(Exercise prompt) Return every line from the one with "adding the authentication." through the one with "In the second", inclusive, exactly as it appears below.
====== Data for this task
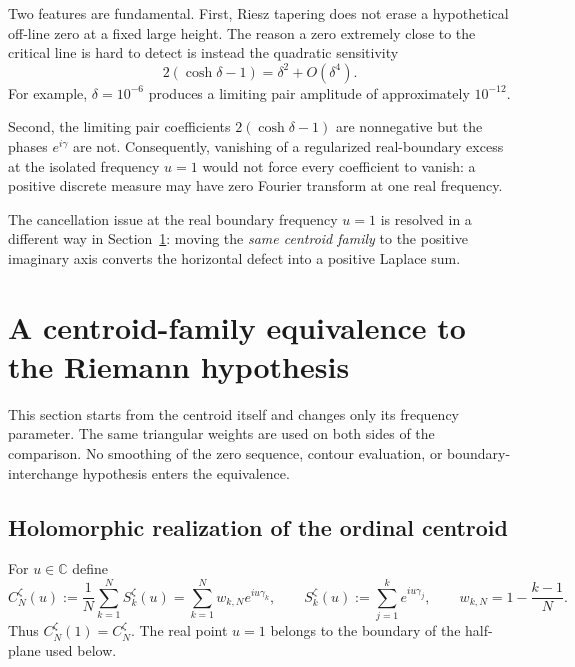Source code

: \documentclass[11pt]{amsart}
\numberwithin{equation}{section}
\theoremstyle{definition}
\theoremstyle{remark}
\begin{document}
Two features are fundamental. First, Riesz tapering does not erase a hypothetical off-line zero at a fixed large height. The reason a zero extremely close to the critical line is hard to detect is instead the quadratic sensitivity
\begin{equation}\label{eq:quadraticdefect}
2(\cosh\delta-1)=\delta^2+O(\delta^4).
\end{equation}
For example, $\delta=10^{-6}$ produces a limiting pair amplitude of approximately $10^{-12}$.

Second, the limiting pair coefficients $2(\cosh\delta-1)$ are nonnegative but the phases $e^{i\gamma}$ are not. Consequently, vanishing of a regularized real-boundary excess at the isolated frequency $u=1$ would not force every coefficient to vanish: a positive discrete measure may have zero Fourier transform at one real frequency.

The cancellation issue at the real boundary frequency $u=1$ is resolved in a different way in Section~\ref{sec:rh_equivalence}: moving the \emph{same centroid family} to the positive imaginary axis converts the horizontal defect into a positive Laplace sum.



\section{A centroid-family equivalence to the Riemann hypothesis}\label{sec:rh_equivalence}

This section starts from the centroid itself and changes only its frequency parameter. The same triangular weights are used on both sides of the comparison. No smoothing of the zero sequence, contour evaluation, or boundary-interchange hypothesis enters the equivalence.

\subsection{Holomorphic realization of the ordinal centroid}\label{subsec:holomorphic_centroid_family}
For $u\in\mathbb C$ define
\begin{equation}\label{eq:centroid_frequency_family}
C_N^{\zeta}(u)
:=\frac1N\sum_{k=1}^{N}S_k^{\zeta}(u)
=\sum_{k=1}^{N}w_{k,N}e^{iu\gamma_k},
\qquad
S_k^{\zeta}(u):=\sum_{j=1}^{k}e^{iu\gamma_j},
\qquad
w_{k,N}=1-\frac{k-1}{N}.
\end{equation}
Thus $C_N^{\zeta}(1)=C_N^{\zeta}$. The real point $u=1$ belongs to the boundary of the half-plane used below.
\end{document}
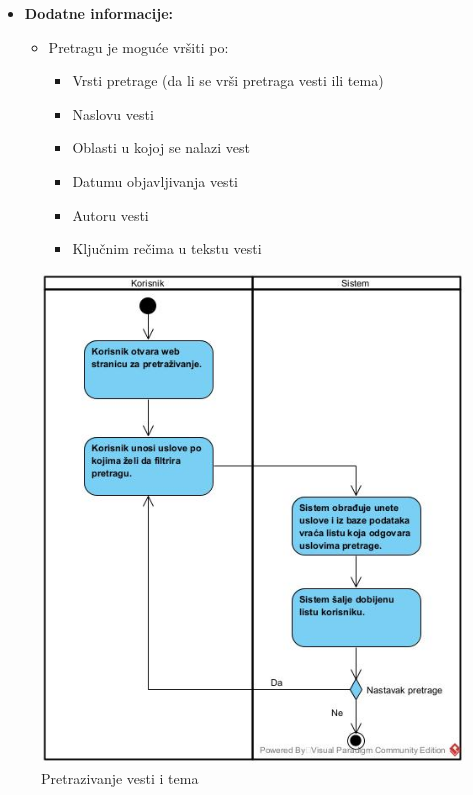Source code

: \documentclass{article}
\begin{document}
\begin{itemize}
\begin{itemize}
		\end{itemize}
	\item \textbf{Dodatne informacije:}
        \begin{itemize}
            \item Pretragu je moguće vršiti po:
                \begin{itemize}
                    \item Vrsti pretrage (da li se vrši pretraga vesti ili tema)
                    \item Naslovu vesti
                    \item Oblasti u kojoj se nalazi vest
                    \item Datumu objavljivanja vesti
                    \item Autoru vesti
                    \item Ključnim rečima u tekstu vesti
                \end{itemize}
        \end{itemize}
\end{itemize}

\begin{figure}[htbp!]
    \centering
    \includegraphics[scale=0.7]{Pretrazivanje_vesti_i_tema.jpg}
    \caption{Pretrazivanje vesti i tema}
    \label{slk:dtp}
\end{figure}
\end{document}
============
====== Data for this task
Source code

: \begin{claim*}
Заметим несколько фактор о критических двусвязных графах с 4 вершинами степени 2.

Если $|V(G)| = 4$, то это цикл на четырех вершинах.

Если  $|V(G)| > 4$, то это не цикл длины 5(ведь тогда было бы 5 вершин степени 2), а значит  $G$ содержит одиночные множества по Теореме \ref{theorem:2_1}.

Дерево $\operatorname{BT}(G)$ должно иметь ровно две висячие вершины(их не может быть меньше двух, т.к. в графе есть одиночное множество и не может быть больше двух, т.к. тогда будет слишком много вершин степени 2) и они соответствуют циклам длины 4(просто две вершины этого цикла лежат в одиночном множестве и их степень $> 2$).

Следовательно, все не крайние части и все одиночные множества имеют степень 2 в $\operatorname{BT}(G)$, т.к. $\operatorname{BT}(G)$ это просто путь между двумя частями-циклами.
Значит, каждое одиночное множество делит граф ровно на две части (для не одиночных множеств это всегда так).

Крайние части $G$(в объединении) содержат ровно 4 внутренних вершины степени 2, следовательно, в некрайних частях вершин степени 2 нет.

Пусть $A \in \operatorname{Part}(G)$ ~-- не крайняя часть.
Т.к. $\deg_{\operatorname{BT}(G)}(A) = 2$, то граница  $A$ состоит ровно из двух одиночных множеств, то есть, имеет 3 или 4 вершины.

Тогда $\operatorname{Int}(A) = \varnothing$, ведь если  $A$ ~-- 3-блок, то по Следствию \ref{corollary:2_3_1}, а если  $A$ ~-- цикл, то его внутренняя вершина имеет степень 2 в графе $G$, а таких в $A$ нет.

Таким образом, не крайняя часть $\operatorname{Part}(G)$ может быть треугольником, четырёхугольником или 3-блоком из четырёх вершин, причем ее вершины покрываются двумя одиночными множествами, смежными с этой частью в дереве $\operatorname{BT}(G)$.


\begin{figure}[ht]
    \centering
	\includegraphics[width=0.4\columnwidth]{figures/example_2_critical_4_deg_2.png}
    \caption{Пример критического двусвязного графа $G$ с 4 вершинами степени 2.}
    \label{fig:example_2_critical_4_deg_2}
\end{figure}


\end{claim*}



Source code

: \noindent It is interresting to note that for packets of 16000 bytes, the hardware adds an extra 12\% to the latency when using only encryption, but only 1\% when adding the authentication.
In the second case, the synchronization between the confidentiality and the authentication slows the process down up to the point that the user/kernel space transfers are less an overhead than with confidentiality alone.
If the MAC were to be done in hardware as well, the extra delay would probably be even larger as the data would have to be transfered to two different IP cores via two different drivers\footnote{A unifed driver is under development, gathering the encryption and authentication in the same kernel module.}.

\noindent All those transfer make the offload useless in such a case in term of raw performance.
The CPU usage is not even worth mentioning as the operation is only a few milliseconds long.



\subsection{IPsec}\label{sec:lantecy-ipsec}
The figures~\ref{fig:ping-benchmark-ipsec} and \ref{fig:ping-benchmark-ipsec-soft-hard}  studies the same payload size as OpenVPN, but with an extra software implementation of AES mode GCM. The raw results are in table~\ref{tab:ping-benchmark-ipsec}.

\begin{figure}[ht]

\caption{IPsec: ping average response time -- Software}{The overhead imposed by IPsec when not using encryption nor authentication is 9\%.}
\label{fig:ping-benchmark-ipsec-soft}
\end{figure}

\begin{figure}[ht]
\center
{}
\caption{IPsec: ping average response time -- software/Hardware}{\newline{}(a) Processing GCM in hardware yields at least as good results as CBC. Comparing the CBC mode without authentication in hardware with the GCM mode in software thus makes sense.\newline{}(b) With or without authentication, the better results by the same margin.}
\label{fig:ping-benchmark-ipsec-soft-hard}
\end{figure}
============
(Output below)
: \noindent It is interresting to note that for packets of 16000 bytes, the hardware adds an extra 12\% to the latency when using only encryption, but only 1\% when adding the authentication.
In the second case, the synchronization between the confidentiality and the authentication slows the process down up to the point that the user/kernel space transfers are less an overhead than with confidentiality alone.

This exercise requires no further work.